The Chicago-based reissue label Numero Group has made its name hunting down and compiling long-defunct and always-obscure R&B sides from decades past—Detroit’s Big Mack label, Chicago’s Bandit label, and Columbus, Ohio’s Capsoul are but a few of the treasures unearthed in Numero’s ongoing “Eccentric Soul” series. Occasionally, the label directs its gaze elsewhere, past the dust-covered crates of forgotten soul sides, and trips across other pockets of obscurity, including folkie Catherine Howe, the Yellow Pills power-pop collection, and other eclectic oddities on its new-ish Asterisk imprint.
The Numero Group’s latest compilation, Titan: It’s All Pop!, is an example of the latter; the collection surveys the power-pop scene of Kansas City, Missouri circa 1978-1981, through the eyes of the Titan label. Titan was short-lived, and despite best intentions, only released a handful of material: seven singles and two LPs—a compilation and a live album. (Co-owners Mark Prellberg and Tom Sorrells had lots of stuff in the works when the money ran out—hence the 42 tracks spread across two discs on this compilation.)
Titan: It's All Pop!
US: 4 Nov 2008
UK: Available as import
Eccentric Soul: The Young Disciples
US: 21 Oct 2008
UK: Available as import
Most of the music here can be traced to the nerd-glammy, commercially hungry power-pop of the day—Badfinger, the Raspberries, and Cheap Trick are the obvious, not to mention righteous, touchstones. And yet, the majority of these tracks are simply awesome in their own right, songs of sweaty hope and nervous release rife with fast-moving calculation and ecstatic melody. Highlights include Gary Charlson’s country-rock mover-and-shaker “Shark” and “Real Life Saver”, which plays like an AM radio-ready incarnation of Big Star; Secrets’ propulsive and jagged “It’s Your Heart Tonight”; songs that make pleas like “Please Change Your Mind” (Boys) and “Brown eyes, I can’t take any more of your lies” (Charlson, again, truly the hero of this collection, with “Brown Eyes”); and most magnificently, Millionaire at Midnight’s “Coit Tower”, which packs Midwestern longing, windswept rock ‘n’ roll drive, and cowbell into a killer chorus. For even the power-pop tourist, Titan: It’s All Pop! is all kinds of supreme.

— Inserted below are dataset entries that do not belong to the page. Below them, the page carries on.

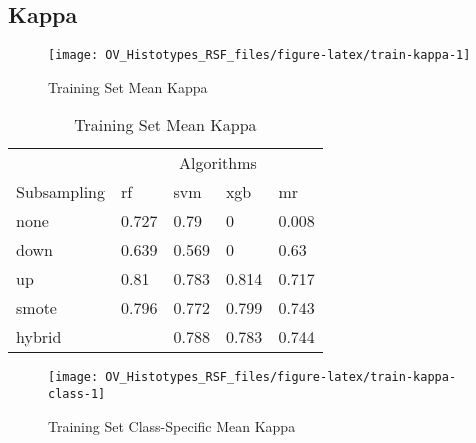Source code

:\documentclass[
]{report}
\begin{document}
\subsection{Kappa}\label{kappa-1}

\begin{figure}[H]

{\centering \texttt{[image: OV\_Histotypes\_RSF\_files/figure-latex/train-kappa-1]} 

}

\caption{Training Set Mean Kappa}\label{fig:train-kappa}
\end{figure}

\begin{table}

\caption{\label{tab:train-kappa-table}Training Set Mean Kappa}
\centering
\begin{tabular}[t]{l|l|l|l|l}
\hline
\multicolumn{1}{c|}{ } & \multicolumn{4}{c}{Algorithms} \\
\cline{2-5}
Subsampling & rf & svm & xgb & mr\\
\hline
none & 0.727 & 0.79 & 0 & 0.008\\
\hline
down & 0.639 & 0.569 & 0 & 0.63\\
\hline
up & 0.81 & 0.783 & 0.814 & 0.717\\
\hline
smote & 0.796 & 0.772 & 0.799 & 0.743\\
\hline
hybrid & \cellcolor[HTML]{90ee90}{0.819} & 0.788 & 0.783 & 0.744\\
\hline
\end{tabular}
\end{table}

\begin{figure}[H]

{\centering \texttt{[image: OV\_Histotypes\_RSF\_files/figure-latex/train-kappa-class-1]} 

}

\caption{Training Set Class-Specific Mean Kappa}\label{fig:train-kappa-class}
\end{figure}
\end{document}
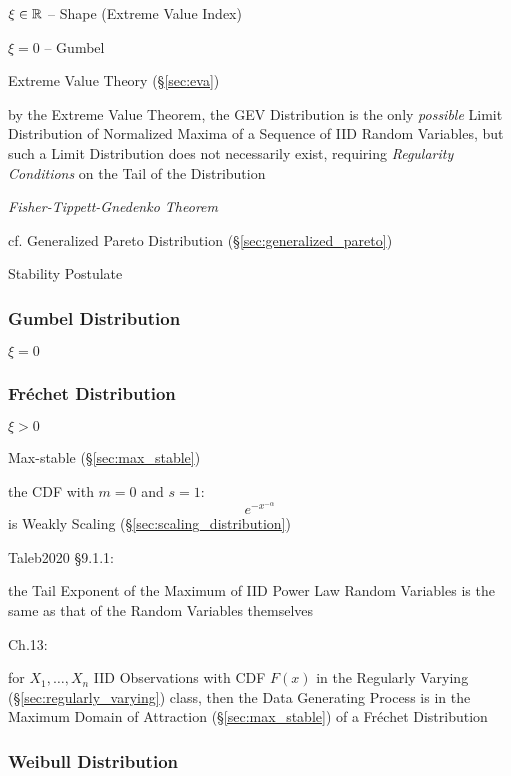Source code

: $\xi \in \mathbb{R}$ -- Shape (Extreme Value Index)

$\xi = 0$ -- Gumbel

Extreme Value Theory (\S\ref{sec:eva})

by the Extreme Value Theorem, the GEV Distribution is the only \emph{possible}
Limit Distribution of Normalized Maxima of a Sequence of IID Random Variables,
but such a Limit Distribution does not necessarily exist, requiring
\emph{Regularity Conditions} on the Tail of the Distribution

\emph{Fisher-Tippett-Gnedenko Theorem}

cf. Generalized Pareto Distribution (\S\ref{sec:generalized_pareto})

Stability Postulate



\subsubsection{Gumbel Distribution}\label{sec:gumbel_distribution}

$\xi = 0$



\subsubsection{Fr\'echet Distribution}\label{sec:frechet_distribution}

$\xi > 0$

Max-stable (\S\ref{sec:max_stable})

the CDF with $m = 0$ and $s = 1$:
\[
  e^{-x^{-\alpha}}
\]
is Weakly Scaling (\S\ref{sec:scaling_distribution})

Taleb2020 \S 9.1.1:

the Tail Exponent of the Maximum of IID Power Law Random Variables is the same
as that of the Random Variables themselves

Ch.13:

for $X_1, \ldots, X_n$ IID Observations with CDF $F(x)$ in the Regularly Varying
(\S\ref{sec:regularly_varying}) class, then the Data Generating Process is in
the Maximum Domain of Attraction (\S\ref{sec:max_stable}) of a Fr\'echet
Distribution



\subsubsection{Weibull Distribution}\label{sec:weibull_distribution}

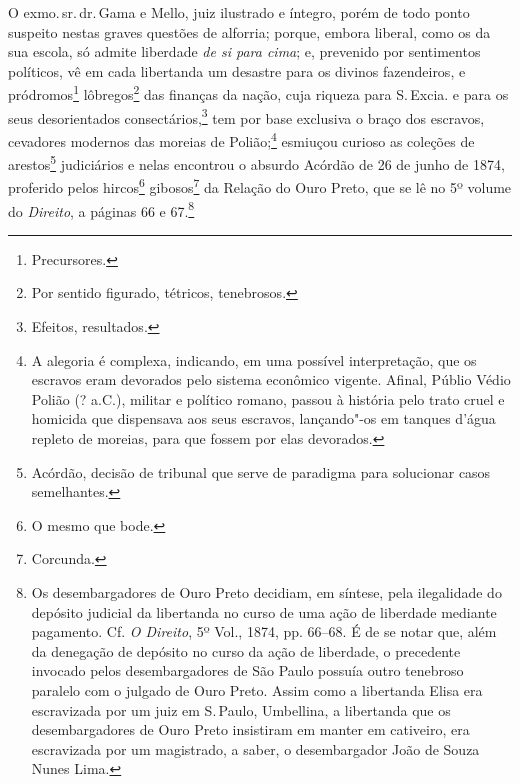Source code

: O exmo.\,sr.\,dr.\,Gama e Mello, juiz ilustrado e íntegro, porém de todo
ponto suspeito nestas graves questões de alforria; porque, embora
liberal, como os da sua escola, só admite liberdade \emph{de si para
cima}; e, prevenido por sentimentos políticos, vê em cada libertanda um
desastre para os divinos fazendeiros, e pródromos\footnote{
  Precursores.} lôbregos\footnote{Por sentido figurado, tétricos,
  tenebrosos.} das finanças da nação, cuja riqueza para S.\,Excia. e para
os seus desorientados consectários,\footnote{Efeitos, resultados.} tem
por base exclusiva o braço dos escravos, cevadores modernos das moreias
de Polião;\footnote{A alegoria é complexa, indicando, em uma possível
  interpretação, que os escravos eram devorados pelo sistema econômico vigente.
  Afinal, Públio Védio Polião (? a.C.), militar e político romano,
  passou à história pelo trato cruel e homicida que dispensava aos seus
  escravos, lançando"-os em tanques d'água repleto de moreias, para que
  fossem por elas devorados.} esmiuçou curioso as coleções de
arestos\footnote{Acórdão, decisão de tribunal que serve de paradigma
  para solucionar casos semelhantes.} judiciários e nelas encontrou o
absurdo Acórdão de 26 de junho de 1874, proferido pelos hircos\footnote{
  O mesmo que bode.} gibosos\footnote{Corcunda.} da Relação do Ouro
Preto, que se lê no 5º volume do \emph{Direito}, a páginas 66 e
67.\footnote{Os desembargadores de Ouro Preto decidiam, em síntese,
  pela ilegalidade do depósito judicial da libertanda no curso de uma
  ação de liberdade mediante pagamento. Cf. \emph{O Direito}, 5º Vol.,
  1874, pp. 66--68. É de se notar que, além da denegação de depósito no
  curso da ação de liberdade, o precedente invocado pelos
  desembargadores de São Paulo possuía outro tenebroso paralelo com o
  julgado de Ouro Preto. Assim como a libertanda Elisa era escravizada
  por um juiz em S.\,Paulo, Umbellina, a libertanda que os
  desembargadores de Ouro Preto insistiram em manter em cativeiro, era
  escravizada por um magistrado, a saber, o desembargador João de Souza
  Nunes Lima.}


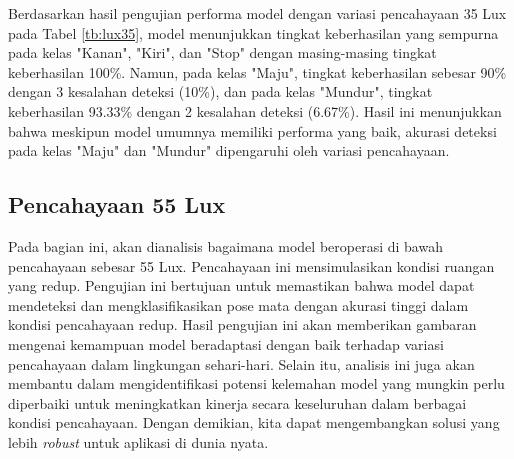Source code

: Berdasarkan hasil pengujian performa model dengan variasi pencahayaan 35 Lux pada Tabel \ref{tb:lux35}, model menunjukkan tingkat keberhasilan yang sempurna pada kelas "Kanan", "Kiri", dan "Stop" dengan masing-masing tingkat keberhasilan 100\%. Namun, pada kelas "Maju", tingkat keberhasilan sebesar 90\% dengan 3 kesalahan deteksi (10\%), dan pada kelas "Mundur", tingkat keberhasilan 93.33\% dengan 2 kesalahan deteksi (6.67\%). Hasil ini menunjukkan bahwa meskipun model umumnya memiliki performa yang baik, akurasi deteksi pada kelas "Maju" dan "Mundur" dipengaruhi oleh variasi pencahayaan.

\subsection{Pencahayaan 55 Lux}

Pada bagian ini, akan dianalisis bagaimana model beroperasi di bawah pencahayaan sebesar 55 Lux. Pencahayaan ini mensimulasikan kondisi ruangan yang redup. Pengujian ini bertujuan untuk memastikan bahwa model dapat mendeteksi dan mengklasifikasikan pose mata dengan akurasi tinggi dalam kondisi pencahayaan redup. Hasil pengujian ini akan memberikan gambaran mengenai kemampuan model beradaptasi dengan baik terhadap variasi pencahayaan dalam lingkungan sehari-hari. Selain itu, analisis ini juga akan membantu dalam mengidentifikasi potensi kelemahan model yang mungkin perlu diperbaiki untuk meningkatkan kinerja secara keseluruhan dalam berbagai kondisi pencahayaan. Dengan demikian, kita dapat mengembangkan solusi yang lebih \emph{robust} untuk aplikasi di dunia nyata.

Titan: It’s All Pop! is as much the document of a community as it is of a label’s meager output. That sense of community is at the heart of Eccentric Soul: The Young Disciples, the latest entry in Numero’s “Eccentric Soul” series. In 1966, Allan Merry, a woodwind player and recent graduate of Tennessee A&I’s music program, was hired by the South End Neighborhood Opportunity Center, in East St. Louis, Illinois, to help get kids off the street and start playing music. (As the set’s liner notes detail, East St. Louis had devolved from being one of the National Civic League’s “All America” cities in 1959 to a hotbed of crime and vice, even earning the dreaded “Murder Capital” tag for a few years.)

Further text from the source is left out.